Blog Post · Spirituality and Philosophy

Culture Wars

My Place

I don’t see you. Walking through my place,

I don’t see your run-down shops or cars and power-lines,

I am walking on the red earth, not this artificial stone.

I look through your Ray-Ban stare to the black cockatoo in the distance,

Foretelling rain or the spirit of an ancestor, or whatever,

you don’t deserve to know the secrets of my dreaming.

The skyline isn’t Woolworths and McDonalds,

Pizzas, two for ten on Tuesdays.

My skyline is ancient rock, marked with the hands of my ancestors.

This is my place, has been for 40,000 years before your mob

turned up to chain and rape and kill, the land and my people.

What is it you see in your cycle of consume, control, pollute?

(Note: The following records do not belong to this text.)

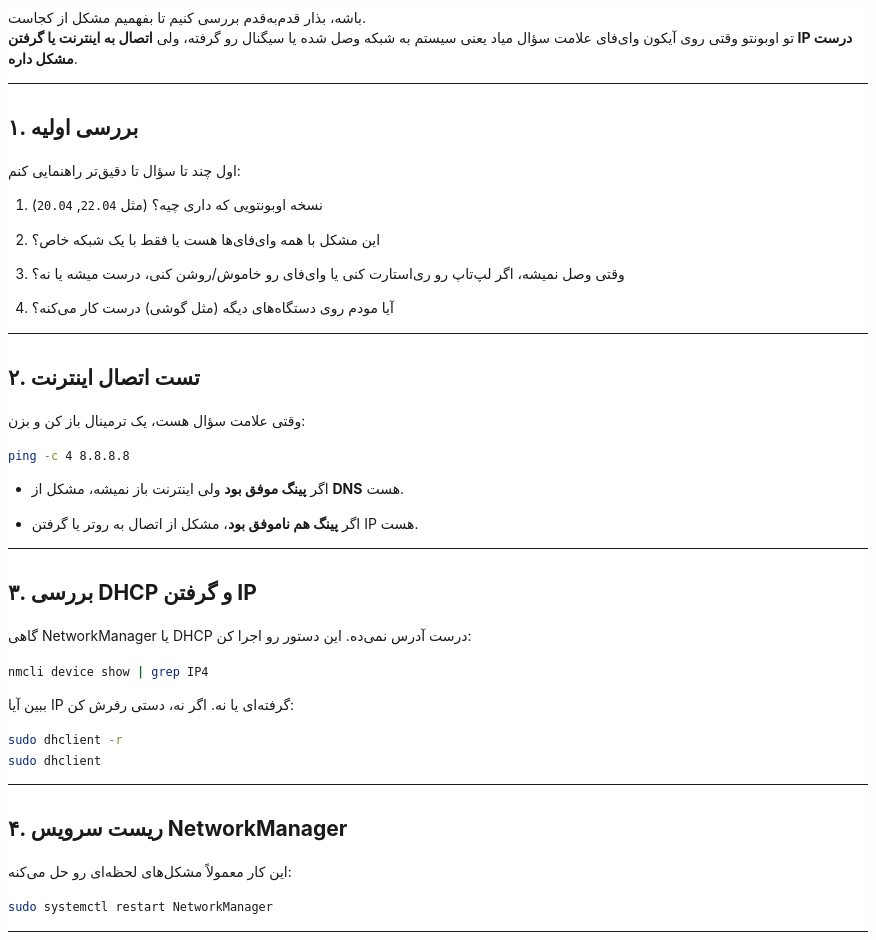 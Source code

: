 باشه، بذار قدم‌به‌قدم بررسی کنیم تا بفهمیم مشکل از کجاست.  
تو اوبونتو وقتی روی آیکون وای‌فای علامت سؤال میاد یعنی سیستم به شبکه وصل شده یا سیگنال رو گرفته، ولی **اتصال به اینترنت یا گرفتن IP درست مشکل داره**.

---

## ۱. بررسی اولیه

اول چند تا سؤال تا دقیق‌تر راهنمایی کنم:

1. نسخه اوبونتویی که داری چیه؟ (مثل `22.04`, `20.04`)
    
2. این مشکل با همه وای‌فای‌ها هست یا فقط با یک شبکه خاص؟
    
3. وقتی وصل نمیشه، اگر لپ‌تاپ رو ری‌استارت کنی یا وای‌فای رو خاموش/روشن کنی، درست میشه یا نه؟
    
4. آیا مودم روی دستگاه‌های دیگه (مثل گوشی) درست کار می‌کنه؟
    

---

## ۲. تست اتصال اینترنت

وقتی علامت سؤال هست، یک ترمینال باز کن و بزن:

```bash
ping -c 4 8.8.8.8
```

- اگر **پینگ موفق بود** ولی اینترنت باز نمیشه، مشکل از **DNS** هست.
    
- اگر **پینگ هم ناموفق بود**، مشکل از اتصال به روتر یا گرفتن IP هست.
    

---

## ۳. بررسی DHCP و گرفتن IP

گاهی NetworkManager یا DHCP درست آدرس نمی‌ده. این دستور رو اجرا کن:

```bash
nmcli device show | grep IP4
```

ببین آیا IP گرفته‌ای یا نه. اگر نه، دستی رفرش کن:

```bash
sudo dhclient -r
sudo dhclient
```

---

## ۴. ریست سرویس NetworkManager

این کار معمولاً مشکل‌های لحظه‌ای رو حل می‌کنه:

```bash
sudo systemctl restart NetworkManager
```

---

Always grasping for more than what the mother gives,

the land that is always enough.

My veins might pulse with your poison,

But in my heart I am still dancing the brolga and emu around the fire,

Telling and preserving the dreaming of my place.

Your place is a phantom, a shambles of broken and fragile things,

I wait for it to fade, for the day I wake up,

and you come to my camp asking for a handout.

The poem above is in response to spending a few days in Darwin and Katherine in the north of Australia. I have traveled to quite a number of places around the world where native populations have come to an uncomfortable but stable balance with a colonising invader. Whether it be Hawaii, New Zealand or America, I have sensed that a portion of the original people has found a way to coexisting with the new population. It is never without a sense of loss, but in each of the other countries there has been a way for all the local people to take pride in their culture and balance commercialisation for the tourist dollar with genuine and powerful preservation of identity.

To a certain extent this type of arrangement is even true of the Australian native peoples in New South Wales and Victoria. In the Northern Territory, however, it is a tragic disaster. The people wandering the streets of Katherine seem to behave as though the white people and their town appeared last week and they are wondering when the apparition is going to disappear.

Maybe it is purely an issue of time, and that the peoples of America, Hawaii and New Zealand split from the common European ancestor a few hundred years later, allowing them to adapt to the Western mindset more easily. Could it be that an extra 10,000 years of development has left the two populations in an un-reconcilable state?

I should make it clear that I am not preferring one culture over the other. Yes we have superannuation, iPhones and advanced medical treatment, but few of us know the lives and exploits of our parents, let-alone our great-great-great-great-grandparents. Fewer still could name the grasses, trees and shrubs in the area where we live, or the history of how the land was formed. In our branching of culture, we both lost and gained.

Wherever I have traveled, I have tried to learn some of the history of the local people, understood the reverence with which King Kamehameha is held, the language of Hula, the significance of the Marae in Maori society. In the case of Australian first people’s society, it feels like I don’t even have the mental capacity to begin to understand. Yes I know about boomerangs and digeridoos, even the Rainbow Serpent and song lines, but it still seems like I am missing the point.

A friend once explained to me that the peoples of Micronesia have a cosmic view that white people are aliens and that the complexity, strength and pervasiveness of their culture meant that western style democracy and society could never function there. I definitely now feel that something like this is true of the people in Northern Australia.

What is that answer? I don’t have one of course. I know it isn’t stealing their children and giving them to abusive catholic priests. I know that whatever is being done in Darwin and Katherine isn’t working. I also feel that hidden in the flesh and bones of a 40,000 year old people is the secret to our culture learning to live on the planet without destroying it.